TASK TO COMPLETE:
Exact repetition is required: output every record in full.

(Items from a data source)
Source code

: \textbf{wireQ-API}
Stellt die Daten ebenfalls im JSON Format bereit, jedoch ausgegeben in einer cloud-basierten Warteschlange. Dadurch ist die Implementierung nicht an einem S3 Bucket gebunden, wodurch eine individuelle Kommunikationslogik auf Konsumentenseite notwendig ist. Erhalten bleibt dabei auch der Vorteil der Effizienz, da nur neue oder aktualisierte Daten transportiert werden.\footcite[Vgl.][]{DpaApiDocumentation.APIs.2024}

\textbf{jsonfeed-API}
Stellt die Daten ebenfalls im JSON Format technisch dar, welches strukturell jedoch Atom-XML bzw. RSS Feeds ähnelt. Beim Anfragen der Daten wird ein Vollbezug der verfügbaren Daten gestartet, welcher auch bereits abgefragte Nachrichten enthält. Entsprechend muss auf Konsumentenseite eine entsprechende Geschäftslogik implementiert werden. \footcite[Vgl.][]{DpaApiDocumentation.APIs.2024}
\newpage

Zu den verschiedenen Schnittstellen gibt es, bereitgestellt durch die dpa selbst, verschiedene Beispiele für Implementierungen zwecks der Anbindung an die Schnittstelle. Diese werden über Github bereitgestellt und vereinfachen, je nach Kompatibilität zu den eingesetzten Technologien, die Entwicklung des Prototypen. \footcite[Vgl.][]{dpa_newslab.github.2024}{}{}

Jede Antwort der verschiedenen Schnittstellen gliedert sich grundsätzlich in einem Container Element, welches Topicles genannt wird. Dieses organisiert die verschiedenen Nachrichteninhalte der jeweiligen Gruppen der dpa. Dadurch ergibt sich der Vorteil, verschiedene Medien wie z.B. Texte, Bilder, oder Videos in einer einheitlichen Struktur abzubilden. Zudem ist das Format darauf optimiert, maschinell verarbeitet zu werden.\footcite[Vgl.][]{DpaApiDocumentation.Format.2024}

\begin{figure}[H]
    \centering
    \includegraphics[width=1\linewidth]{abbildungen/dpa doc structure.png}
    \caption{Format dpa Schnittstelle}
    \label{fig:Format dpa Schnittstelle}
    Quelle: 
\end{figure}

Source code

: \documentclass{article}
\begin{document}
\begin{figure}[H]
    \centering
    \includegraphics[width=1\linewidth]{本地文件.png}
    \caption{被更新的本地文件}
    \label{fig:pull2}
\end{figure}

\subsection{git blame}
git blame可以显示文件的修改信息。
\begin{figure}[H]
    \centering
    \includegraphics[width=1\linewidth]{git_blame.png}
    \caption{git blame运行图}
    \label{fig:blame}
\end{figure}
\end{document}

EXERCISE RESPONSE:
Source code

: \textbf{wireQ-API}
Stellt die Daten ebenfalls im JSON Format bereit, jedoch ausgegeben in einer cloud-basierten Warteschlange. Dadurch ist die Implementierung nicht an einem S3 Bucket gebunden, wodurch eine individuelle Kommunikationslogik auf Konsumentenseite notwendig ist. Erhalten bleibt dabei auch der Vorteil der Effizienz, da nur neue oder aktualisierte Daten transportiert werden.\footcite[Vgl.][]{DpaApiDocumentation.APIs.2024}

\textbf{jsonfeed-API}
Stellt die Daten ebenfalls im JSON Format technisch dar, welches strukturell jedoch Atom-XML bzw. RSS Feeds ähnelt. Beim Anfragen der Daten wird ein Vollbezug der verfügbaren Daten gestartet, welcher auch bereits abgefragte Nachrichten enthält. Entsprechend muss auf Konsumentenseite eine entsprechende Geschäftslogik implementiert werden. \footcite[Vgl.][]{DpaApiDocumentation.APIs.2024}
\newpage

Zu den verschiedenen Schnittstellen gibt es, bereitgestellt durch die dpa selbst, verschiedene Beispiele für Implementierungen zwecks der Anbindung an die Schnittstelle. Diese werden über Github bereitgestellt und vereinfachen, je nach Kompatibilität zu den eingesetzten Technologien, die Entwicklung des Prototypen. \footcite[Vgl.][]{dpa_newslab.github.2024}{}{}

Jede Antwort der verschiedenen Schnittstellen gliedert sich grundsätzlich in einem Container Element, welches Topicles genannt wird. Dieses organisiert die verschiedenen Nachrichteninhalte der jeweiligen Gruppen der dpa. Dadurch ergibt sich der Vorteil, verschiedene Medien wie z.B. Texte, Bilder, oder Videos in einer einheitlichen Struktur abzubilden. Zudem ist das Format darauf optimiert, maschinell verarbeitet zu werden.\footcite[Vgl.][]{DpaApiDocumentation.Format.2024}

\begin{figure}[H]
    \centering
    \includegraphics[width=1\linewidth]{abbildungen/dpa doc structure.png}
    \caption{Format dpa Schnittstelle}
    \label{fig:Format dpa Schnittstelle}
    Quelle: 
\end{figure}

Source code

: \documentclass{article}
\begin{document}
\begin{figure}[H]
    \centering
    \includegraphics[width=1\linewidth]{本地文件.png}
    \caption{被更新的本地文件}
    \label{fig:pull2}
\end{figure}

\subsection{git blame}
git blame可以显示文件的修改信息。
\begin{figure}[H]
    \centering
    \includegraphics[width=1\linewidth]{git_blame.png}
    \caption{git blame运行图}
    \label{fig:blame}
\end{figure}
\end{document}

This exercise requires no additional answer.